*PROBLEM DETAILS*. Using the entries that follow, please report how many lines contain the word "version", with no other words.

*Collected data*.
+ + + + + + +
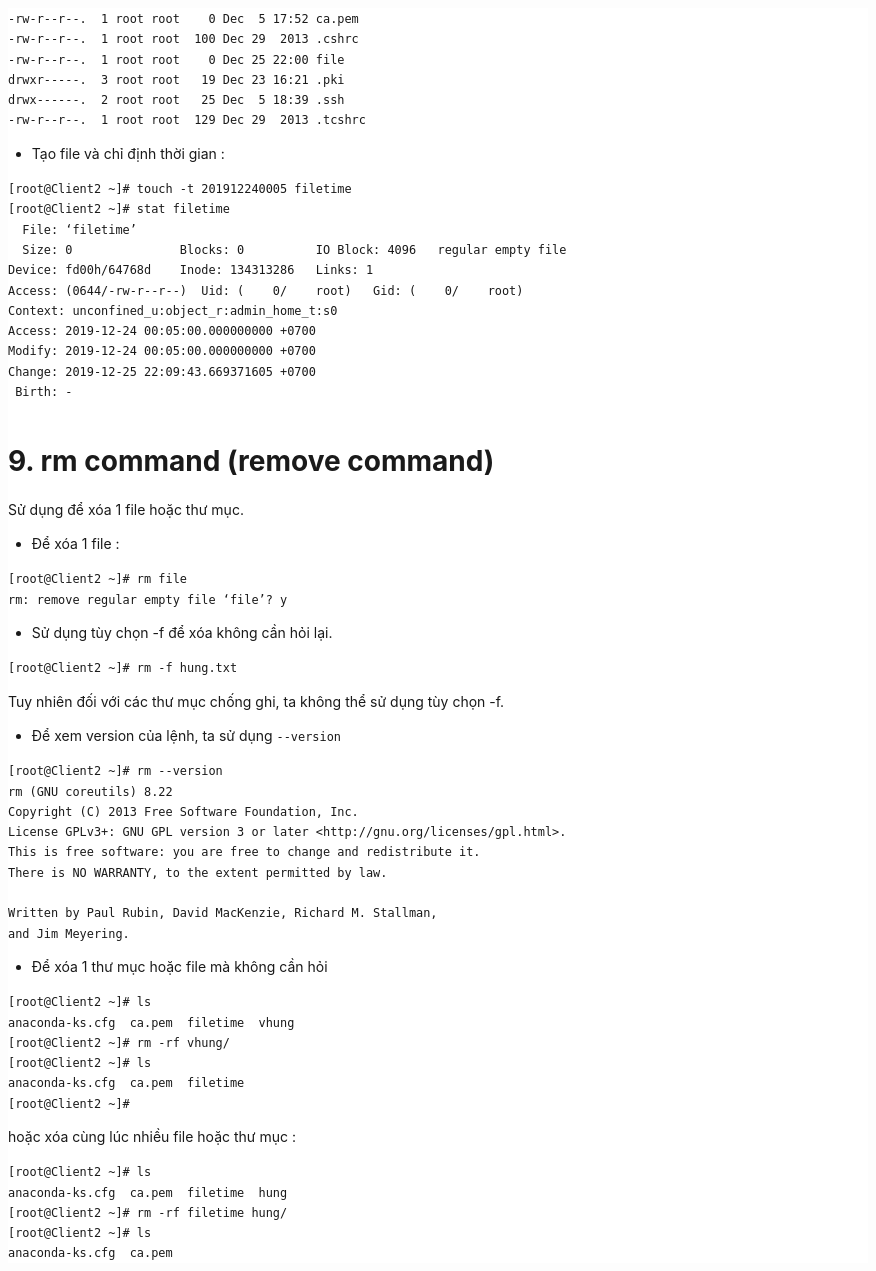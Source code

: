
 ```
-rw-r--r--.  1 root root    0 Dec  5 17:52 ca.pem
-rw-r--r--.  1 root root  100 Dec 29  2013 .cshrc
-rw-r--r--.  1 root root    0 Dec 25 22:00 file
drwxr-----.  3 root root   19 Dec 23 16:21 .pki
drwx------.  2 root root   25 Dec  5 18:39 .ssh
-rw-r--r--.  1 root root  129 Dec 29  2013 .tcshrc
```
- Tạo file và chỉ định thời gian : 
```
[root@Client2 ~]# touch -t 201912240005 filetime
[root@Client2 ~]# stat filetime
  File: ‘filetime’
  Size: 0               Blocks: 0          IO Block: 4096   regular empty file
Device: fd00h/64768d    Inode: 134313286   Links: 1
Access: (0644/-rw-r--r--)  Uid: (    0/    root)   Gid: (    0/    root)
Context: unconfined_u:object_r:admin_home_t:s0
Access: 2019-12-24 00:05:00.000000000 +0700
Modify: 2019-12-24 00:05:00.000000000 +0700
Change: 2019-12-25 22:09:43.669371605 +0700
 Birth: -
```
# 9. rm command (remove command) 

Sử dụng để xóa 1 file hoặc thư mục. 

- Để xóa 1 file : 
```
[root@Client2 ~]# rm file
rm: remove regular empty file ‘file’? y
```
- Sử dụng tùy chọn -f để xóa không cần hỏi lại. 
```
[root@Client2 ~]# rm -f hung.txt
```
Tuy nhiên đối với các thư mục chống ghi, ta không thể sử dụng tùy chọn -f. 

- Để xem version của lệnh, ta sử dụng `--version` 
```
[root@Client2 ~]# rm --version
rm (GNU coreutils) 8.22
Copyright (C) 2013 Free Software Foundation, Inc.
License GPLv3+: GNU GPL version 3 or later <http://gnu.org/licenses/gpl.html>.
This is free software: you are free to change and redistribute it.
There is NO WARRANTY, to the extent permitted by law.

Written by Paul Rubin, David MacKenzie, Richard M. Stallman,
and Jim Meyering.
```
- Để xóa 1 thư mục hoặc file mà không cần hỏi 
```
[root@Client2 ~]# ls
anaconda-ks.cfg  ca.pem  filetime  vhung
[root@Client2 ~]# rm -rf vhung/
[root@Client2 ~]# ls
anaconda-ks.cfg  ca.pem  filetime
[root@Client2 ~]#
```
hoặc xóa cùng lúc nhiều file hoặc thư mục : 
```
[root@Client2 ~]# ls
anaconda-ks.cfg  ca.pem  filetime  hung
[root@Client2 ~]# rm -rf filetime hung/
[root@Client2 ~]# ls
anaconda-ks.cfg  ca.pem
```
+ + + + + + +
*TASK ANSWER*. 3